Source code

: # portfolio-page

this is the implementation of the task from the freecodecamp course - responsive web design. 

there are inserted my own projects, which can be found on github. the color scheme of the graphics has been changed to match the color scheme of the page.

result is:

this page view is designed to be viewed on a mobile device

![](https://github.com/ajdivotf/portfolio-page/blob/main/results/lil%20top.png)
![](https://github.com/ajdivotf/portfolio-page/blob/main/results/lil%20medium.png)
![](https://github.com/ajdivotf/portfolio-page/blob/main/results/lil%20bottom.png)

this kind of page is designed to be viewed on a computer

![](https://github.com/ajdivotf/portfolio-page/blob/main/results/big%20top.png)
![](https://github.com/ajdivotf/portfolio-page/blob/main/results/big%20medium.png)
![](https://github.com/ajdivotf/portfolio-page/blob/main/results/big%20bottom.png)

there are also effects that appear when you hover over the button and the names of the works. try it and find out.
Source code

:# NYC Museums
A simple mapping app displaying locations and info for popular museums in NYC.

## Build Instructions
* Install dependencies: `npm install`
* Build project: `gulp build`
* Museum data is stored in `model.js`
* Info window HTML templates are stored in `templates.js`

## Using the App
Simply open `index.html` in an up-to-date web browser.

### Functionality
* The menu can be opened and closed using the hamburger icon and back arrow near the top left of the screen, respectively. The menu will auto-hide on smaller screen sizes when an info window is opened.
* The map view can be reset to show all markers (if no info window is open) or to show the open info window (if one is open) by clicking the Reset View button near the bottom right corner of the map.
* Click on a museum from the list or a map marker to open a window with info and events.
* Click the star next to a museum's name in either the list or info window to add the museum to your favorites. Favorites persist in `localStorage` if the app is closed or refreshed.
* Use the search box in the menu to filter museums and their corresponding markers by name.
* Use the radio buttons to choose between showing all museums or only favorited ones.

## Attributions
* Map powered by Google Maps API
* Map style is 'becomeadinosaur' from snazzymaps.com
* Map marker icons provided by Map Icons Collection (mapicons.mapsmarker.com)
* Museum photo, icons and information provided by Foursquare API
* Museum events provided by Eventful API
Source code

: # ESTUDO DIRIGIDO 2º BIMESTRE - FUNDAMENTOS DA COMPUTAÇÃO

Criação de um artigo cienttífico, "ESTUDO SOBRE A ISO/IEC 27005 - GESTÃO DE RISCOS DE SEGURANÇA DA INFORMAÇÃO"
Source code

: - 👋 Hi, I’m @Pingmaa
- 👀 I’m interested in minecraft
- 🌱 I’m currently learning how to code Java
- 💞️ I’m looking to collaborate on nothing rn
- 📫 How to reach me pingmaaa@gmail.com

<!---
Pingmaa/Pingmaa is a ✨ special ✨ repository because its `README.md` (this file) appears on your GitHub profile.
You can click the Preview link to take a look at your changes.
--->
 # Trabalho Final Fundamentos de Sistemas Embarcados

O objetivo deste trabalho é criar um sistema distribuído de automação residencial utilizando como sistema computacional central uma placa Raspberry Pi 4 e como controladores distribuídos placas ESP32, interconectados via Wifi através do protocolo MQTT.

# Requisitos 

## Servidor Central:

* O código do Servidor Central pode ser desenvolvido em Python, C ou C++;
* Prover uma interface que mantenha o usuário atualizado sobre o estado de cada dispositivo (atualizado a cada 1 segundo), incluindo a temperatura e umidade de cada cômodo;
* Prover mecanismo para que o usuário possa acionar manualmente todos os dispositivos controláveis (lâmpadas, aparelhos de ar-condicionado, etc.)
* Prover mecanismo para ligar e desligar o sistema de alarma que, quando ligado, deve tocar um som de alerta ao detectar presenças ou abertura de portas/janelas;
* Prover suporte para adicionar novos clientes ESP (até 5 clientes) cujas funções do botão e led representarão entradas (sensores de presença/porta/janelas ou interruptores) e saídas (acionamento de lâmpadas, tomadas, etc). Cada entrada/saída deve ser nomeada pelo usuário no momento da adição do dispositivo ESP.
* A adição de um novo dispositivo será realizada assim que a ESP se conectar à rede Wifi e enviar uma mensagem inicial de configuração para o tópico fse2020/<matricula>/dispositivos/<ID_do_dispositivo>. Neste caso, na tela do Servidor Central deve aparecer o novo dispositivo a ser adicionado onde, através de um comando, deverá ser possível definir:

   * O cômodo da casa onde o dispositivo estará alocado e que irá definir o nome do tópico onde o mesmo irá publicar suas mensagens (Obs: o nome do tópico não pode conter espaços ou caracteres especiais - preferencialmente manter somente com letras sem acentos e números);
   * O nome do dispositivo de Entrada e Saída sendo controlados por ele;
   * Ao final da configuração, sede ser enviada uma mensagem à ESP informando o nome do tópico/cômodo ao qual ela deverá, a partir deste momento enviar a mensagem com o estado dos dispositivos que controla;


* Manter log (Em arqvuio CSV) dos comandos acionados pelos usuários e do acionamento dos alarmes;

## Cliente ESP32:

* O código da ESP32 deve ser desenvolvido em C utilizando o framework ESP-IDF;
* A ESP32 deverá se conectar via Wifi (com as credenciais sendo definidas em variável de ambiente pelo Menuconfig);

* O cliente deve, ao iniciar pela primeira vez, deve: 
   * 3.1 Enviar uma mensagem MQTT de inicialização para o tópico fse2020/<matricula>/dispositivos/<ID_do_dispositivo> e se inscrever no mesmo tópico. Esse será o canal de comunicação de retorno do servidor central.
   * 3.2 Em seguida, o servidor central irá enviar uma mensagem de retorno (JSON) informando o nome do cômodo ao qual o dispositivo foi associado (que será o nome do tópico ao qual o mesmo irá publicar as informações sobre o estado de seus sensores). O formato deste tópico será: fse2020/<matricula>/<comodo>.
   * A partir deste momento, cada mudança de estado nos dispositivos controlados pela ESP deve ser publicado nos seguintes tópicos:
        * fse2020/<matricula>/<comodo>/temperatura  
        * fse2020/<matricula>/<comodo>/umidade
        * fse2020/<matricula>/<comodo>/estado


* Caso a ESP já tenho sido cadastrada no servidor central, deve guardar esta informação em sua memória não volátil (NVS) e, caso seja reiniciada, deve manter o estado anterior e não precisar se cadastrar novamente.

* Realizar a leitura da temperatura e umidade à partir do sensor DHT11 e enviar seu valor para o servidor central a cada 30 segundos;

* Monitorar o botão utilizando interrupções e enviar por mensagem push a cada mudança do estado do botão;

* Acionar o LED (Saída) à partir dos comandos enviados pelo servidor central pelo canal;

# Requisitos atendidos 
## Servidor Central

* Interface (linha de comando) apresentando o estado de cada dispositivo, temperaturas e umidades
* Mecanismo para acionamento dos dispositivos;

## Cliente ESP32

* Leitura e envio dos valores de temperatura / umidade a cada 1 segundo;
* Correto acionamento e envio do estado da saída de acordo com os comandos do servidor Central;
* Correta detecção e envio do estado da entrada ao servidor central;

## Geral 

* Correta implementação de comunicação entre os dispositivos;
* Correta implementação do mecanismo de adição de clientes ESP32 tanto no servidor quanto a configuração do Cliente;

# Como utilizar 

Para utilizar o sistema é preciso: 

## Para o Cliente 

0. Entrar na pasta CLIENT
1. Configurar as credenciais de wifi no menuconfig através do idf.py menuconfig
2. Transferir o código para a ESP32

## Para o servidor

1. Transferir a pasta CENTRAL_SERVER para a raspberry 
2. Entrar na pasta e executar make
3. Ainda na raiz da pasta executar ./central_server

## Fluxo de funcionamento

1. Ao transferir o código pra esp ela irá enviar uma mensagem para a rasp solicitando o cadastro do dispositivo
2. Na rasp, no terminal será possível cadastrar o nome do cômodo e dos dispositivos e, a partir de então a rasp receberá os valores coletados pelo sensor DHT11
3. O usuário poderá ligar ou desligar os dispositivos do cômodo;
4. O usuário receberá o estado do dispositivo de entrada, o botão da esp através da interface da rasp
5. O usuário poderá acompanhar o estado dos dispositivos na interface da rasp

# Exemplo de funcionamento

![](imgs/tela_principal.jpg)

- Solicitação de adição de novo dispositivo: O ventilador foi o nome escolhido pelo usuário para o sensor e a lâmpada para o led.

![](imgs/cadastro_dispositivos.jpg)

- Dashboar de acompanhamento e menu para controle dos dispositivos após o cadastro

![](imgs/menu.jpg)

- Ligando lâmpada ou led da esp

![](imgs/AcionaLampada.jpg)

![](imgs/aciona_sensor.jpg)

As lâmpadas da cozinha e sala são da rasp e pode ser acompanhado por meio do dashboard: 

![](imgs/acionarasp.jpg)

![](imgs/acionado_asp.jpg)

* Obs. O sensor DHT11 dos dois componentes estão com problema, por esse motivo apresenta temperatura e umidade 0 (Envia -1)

▬▬▬

Where a line of the records contains the word "https", copy that line.

![](https://github.com/ajdivotf/portfolio-page/blob/main/results/lil%20top.png)
![](https://github.com/ajdivotf/portfolio-page/blob/main/results/lil%20medium.png)
![](https://github.com/ajdivotf/portfolio-page/blob/main/results/lil%20bottom.png)
![](https://github.com/ajdivotf/portfolio-page/blob/main/results/big%20top.png)
![](https://github.com/ajdivotf/portfolio-page/blob/main/results/big%20medium.png)
![](https://github.com/ajdivotf/portfolio-page/blob/main/results/big%20bottom.png)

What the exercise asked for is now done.